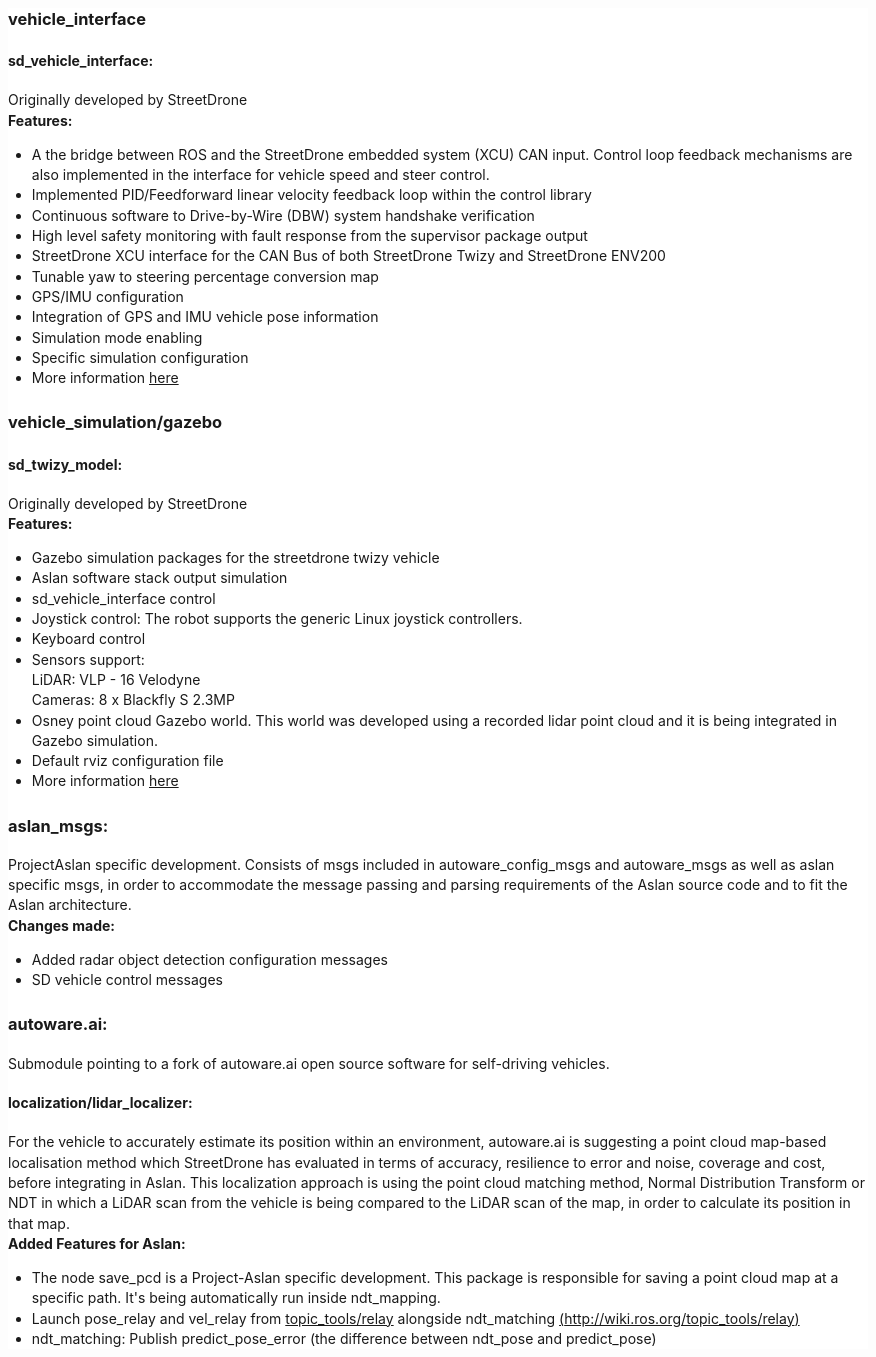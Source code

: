 ### vehicle_interface
#### sd_vehicle_interface:
Originally developed by StreetDrone     
**Features:** 
* A the bridge between ROS and the StreetDrone embedded system (XCU) CAN input. Control loop feedback mechanisms are also implemented in the interface for vehicle speed and steer control. 
* Implemented PID/Feedforward linear velocity feedback loop within the control library  
* Continuous software to Drive-by-Wire (DBW) system handshake verification
* High level safety monitoring with fault response from the supervisor package output
* StreetDrone XCU interface for the CAN Bus of both StreetDrone Twizy and StreetDrone ENV200
* Tunable yaw to steering percentage conversion map 
* GPS/IMU configuration   
* Integration of GPS and IMU vehicle pose information  
* Simulation mode enabling   
* Specific simulation configuration 
* More information [here](https://github.com/project-aslan/Aslan/tree/master/src/vehicle_interface)

### vehicle_simulation/gazebo
#### sd_twizy_model:
Originally developed by StreetDrone    
**Features:**
* Gazebo simulation packages for the streetdrone twizy vehicle
* Aslan software stack output simulation
* sd_vehicle_interface control 
* Joystick control: The robot supports the generic Linux joystick controllers.
* Keyboard control
* Sensors support:   
LiDAR: VLP - 16 Velodyne  
Cameras: 8 x Blackfly S 2.3MP  
* Osney point cloud Gazebo world. This world was developed using a recorded lidar point cloud and it is being integrated in Gazebo simulation.
* Default rviz configuration file
* More information [here](https://github.com/project-aslan/Aslan/tree/master/src/vehicle_simulation/gazebo/sd_twizy_model)

### aslan_msgs: 
ProjectAslan specific development. Consists of msgs included in autoware_config_msgs and autoware_msgs as well as aslan specific msgs, in order to accommodate the message passing and parsing requirements of the Aslan source code and to fit the Aslan architecture.    
**Changes made:** 
* Added radar object detection configuration messages  
* SD vehicle control messages  

### autoware.ai:
Submodule pointing to a fork of autoware.ai open source software for self-driving vehicles.  

#### localization/lidar_localizer:
For the vehicle to accurately estimate its position within an environment, autoware.ai is suggesting a point cloud map-based localisation method which StreetDrone has evaluated in terms of accuracy, resilience to error and noise, coverage and cost, before integrating in Aslan. This localization approach is using the point cloud matching method, Normal Distribution Transform or NDT in which a LiDAR scan from the vehicle is being compared to the LiDAR scan of the map, in order to calculate its position in that map.   
**Added Features for Aslan:**   
* The node save_pcd is a Project-Aslan specific development. This package is responsible for saving a point cloud map at a specific path. It's being automatically run inside ndt_mapping.
* Launch pose_relay and vel_relay from [topic_tools/relay](https://github.com/ros/ros_comm/tree/melodic-devel/tools) alongside ndt_matching [(http://wiki.ros.org/topic_tools/relay)](http://wiki.ros.org/topic_tools/relay)
* ndt_matching: Publish predict_pose_error (the difference between ndt_pose and predict_pose)   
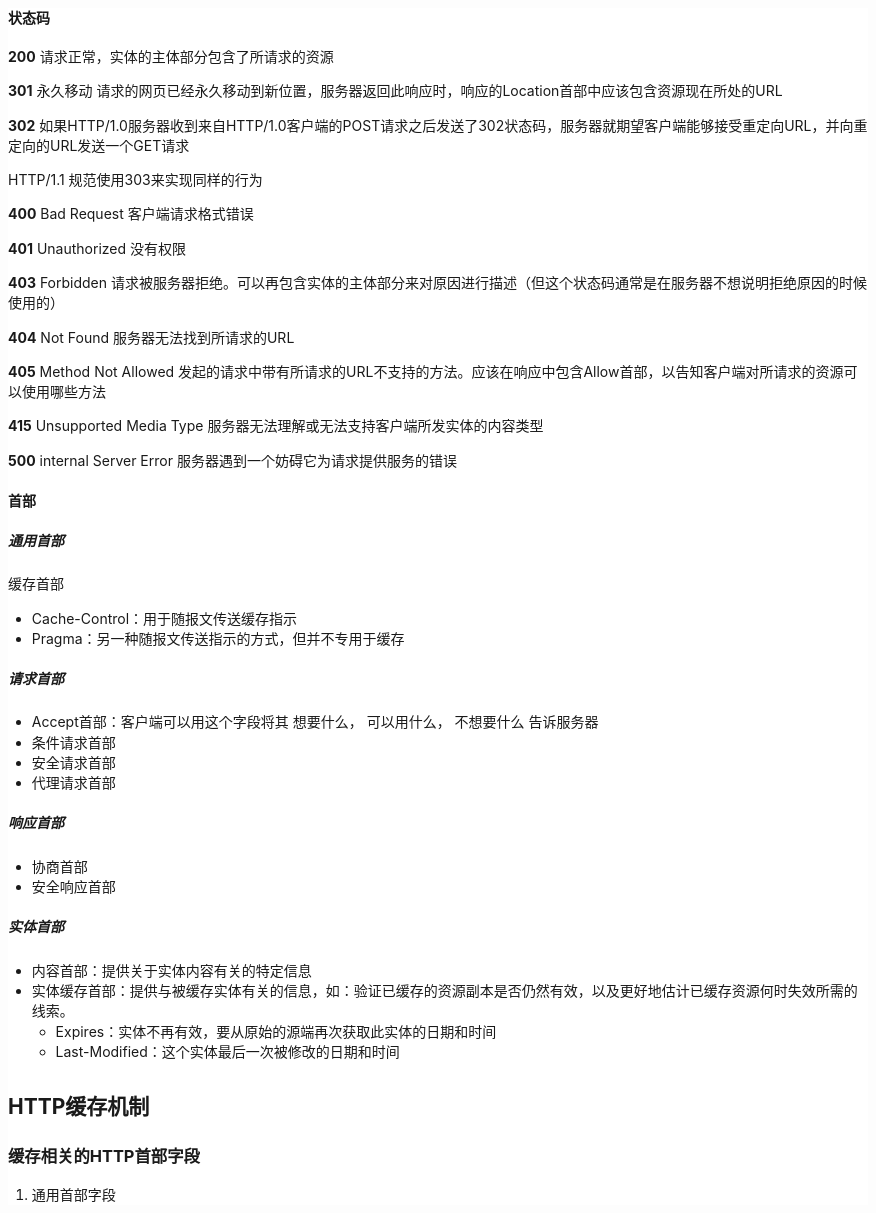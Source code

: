#### 状态码

**200**  请求正常，实体的主体部分包含了所请求的资源

**301**  永久移动   请求的网页已经永久移动到新位置，服务器返回此响应时，响应的Location首部中应该包含资源现在所处的URL

**302**  如果HTTP/1.0服务器收到来自HTTP/1.0客户端的POST请求之后发送了302状态码，服务器就期望客户端能够接受重定向URL，并向重定向的URL发送一个GET请求

HTTP/1.1 规范使用303来实现同样的行为

**400**  Bad Request  客户端请求格式错误

**401**  Unauthorized  没有权限

**403**  Forbidden  请求被服务器拒绝。可以再包含实体的主体部分来对原因进行描述（但这个状态码通常是在服务器不想说明拒绝原因的时候使用的）

**404**  Not Found  服务器无法找到所请求的URL

**405**  Method Not Allowed  发起的请求中带有所请求的URL不支持的方法。应该在响应中包含Allow首部，以告知客户端对所请求的资源可以使用哪些方法

**415**  Unsupported Media Type   服务器无法理解或无法支持客户端所发实体的内容类型

**500**  internal Server Error  服务器遇到一个妨碍它为请求提供服务的错误

#### 首部

##### 通用首部

缓存首部

- Cache-Control：用于随报文传送缓存指示
- Pragma：另一种随报文传送指示的方式，但并不专用于缓存

##### 请求首部

- Accept首部：客户端可以用这个字段将其 想要什么， 可以用什么，  不想要什么 告诉服务器
- 条件请求首部
- 安全请求首部
- 代理请求首部

##### 响应首部

- 协商首部
- 安全响应首部

##### 实体首部

- 内容首部：提供关于实体内容有关的特定信息
- 实体缓存首部：提供与被缓存实体有关的信息，如：验证已缓存的资源副本是否仍然有效，以及更好地估计已缓存资源何时失效所需的线索。
  - Expires：实体不再有效，要从原始的源端再次获取此实体的日期和时间
  - Last-Modified：这个实体最后一次被修改的日期和时间



## HTTP缓存机制

### 缓存相关的HTTP首部字段

1. 通用首部字段
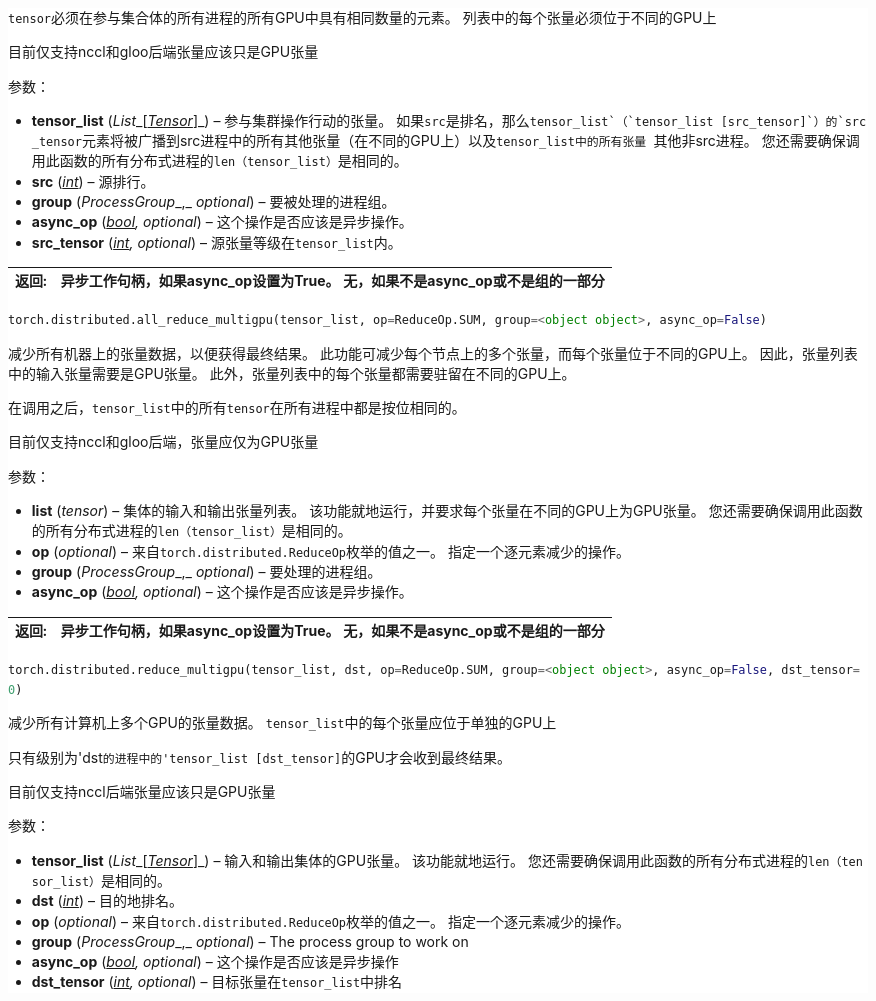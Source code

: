 `tensor`必须在参与集合体的所有进程的所有GPU中具有相同数量的元素。 列表中的每个张量必须位于不同的GPU上

目前仅支持nccl和gloo后端张量应该只是GPU张量

参数：

*   **tensor_list** (_List__[_[_Tensor_](tensors.html#torch.Tensor "torch.Tensor")_]_) – 参与集群操作行动的张量。 如果`src`是排名，那么``tensor_list`（`tensor_list [src_tensor]`）的`src_tensor``元素将被广播到src进程中的所有其他张量（在不同的GPU上）以及`tensor_list中的所有张量 `其他非src进程。 您还需要确保调用此函数的所有分布式进程的`len（tensor_list）`是相同的。
*   **src** ([_int_](https://docs.python.org/3/library/functions.html#int "(in Python v3.7)")) – 源排行。
*   **group** (_ProcessGroup__,_ _optional_) – 要被处理的进程组。
*   **async_op** ([_bool_](https://docs.python.org/3/library/functions.html#bool "(in Python v3.7)")_,_ _optional_) – 这个操作是否应该是异步操作。
*   **src_tensor** ([_int_](https://docs.python.org/3/library/functions.html#int "(in Python v3.7)")_,_ _optional_) – 源张量等级在`tensor_list`内。


| 返回: | 异步工作句柄，如果async_op设置为True。 无，如果不是async_op或不是组的一部分 |
| --- | --- |

```py
torch.distributed.all_reduce_multigpu(tensor_list, op=ReduceOp.SUM, group=<object object>, async_op=False)
```

减少所有机器上的张量数据，以便获得最终结果。 此功能可减少每个节点上的多个张量，而每个张量位于不同的GPU上。 因此，张量列表中的输入张量需要是GPU张量。 此外，张量列表中的每个张量都需要驻留在不同的GPU上。

在调用之后，`tensor_list`中的所有`tensor`在所有进程中都是按位相同的。

目前仅支持nccl和gloo后端，张量应仅为GPU张量

参数：

*   **list** (_tensor_) – 集体的输入和输出张量列表。 该功能就地运行，并要求每个张量在不同的GPU上为GPU张量。 您还需要确保调用此函数的所有分布式进程的`len（tensor_list）`是相同的。
*   **op** (_optional_) – 来自`torch.distributed.ReduceOp`枚举的值之一。 指定一个逐元素减少的操作。
*   **group** (_ProcessGroup__,_ _optional_) – 要处理的进程组。
*   **async_op** ([_bool_](https://docs.python.org/3/library/functions.html#bool "(in Python v3.7)")_,_ _optional_) – 这个操作是否应该是异步操作。


| 返回: | 异步工作句柄，如果async_op设置为True。 无，如果不是async_op或不是组的一部分 |
| --- | --- |

```py
torch.distributed.reduce_multigpu(tensor_list, dst, op=ReduceOp.SUM, group=<object object>, async_op=False, dst_tensor=0)
```

减少所有计算机上多个GPU的张量数据。 `tensor_list`中的每个张量应位于单独的GPU上

只有级别为'dst`的进程中的'tensor_list [dst_tensor]`的GPU才会收到最终结果。

目前仅支持nccl后端张量应该只是GPU张量

参数：

*   **tensor_list** (_List__[_[_Tensor_](tensors.html#torch.Tensor "torch.Tensor")_]_) – 输入和输出集体的GPU张量。 该功能就地运行。 您还需要确保调用此函数的所有分布式进程的`len（tensor_list）`是相同的。
*   **dst** ([_int_](https://docs.python.org/3/library/functions.html#int "(in Python v3.7)")) – 目的地排名。
*   **op** (_optional_) – 来自`torch.distributed.ReduceOp`枚举的值之一。 指定一个逐元素减少的操作。
*   **group** (_ProcessGroup__,_ _optional_) – The process group to work on
*   **async_op** ([_bool_](https://docs.python.org/3/library/functions.html#bool "(in Python v3.7)")_,_ _optional_) – 这个操作是否应该是异步操作
*   **dst_tensor** ([_int_](https://docs.python.org/3/library/functions.html#int "(in Python v3.7)")_,_ _optional_) – 目标张量在`tensor_list`中排名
-----
→ Your assignment: What do the lines above say from the one containing "stack output simulation" down to the one containing "Cameras: 8 x Blackfly S 2.3MP"? Return them exactly, both end lines included, and only them.

→ Exercise solution:
* Aslan software stack output simulation
* sd_vehicle_interface control 
* Joystick control: The robot supports the generic Linux joystick controllers.
* Keyboard control
* Sensors support:   
LiDAR: VLP - 16 Velodyne  
Cameras: 8 x Blackfly S 2.3MP  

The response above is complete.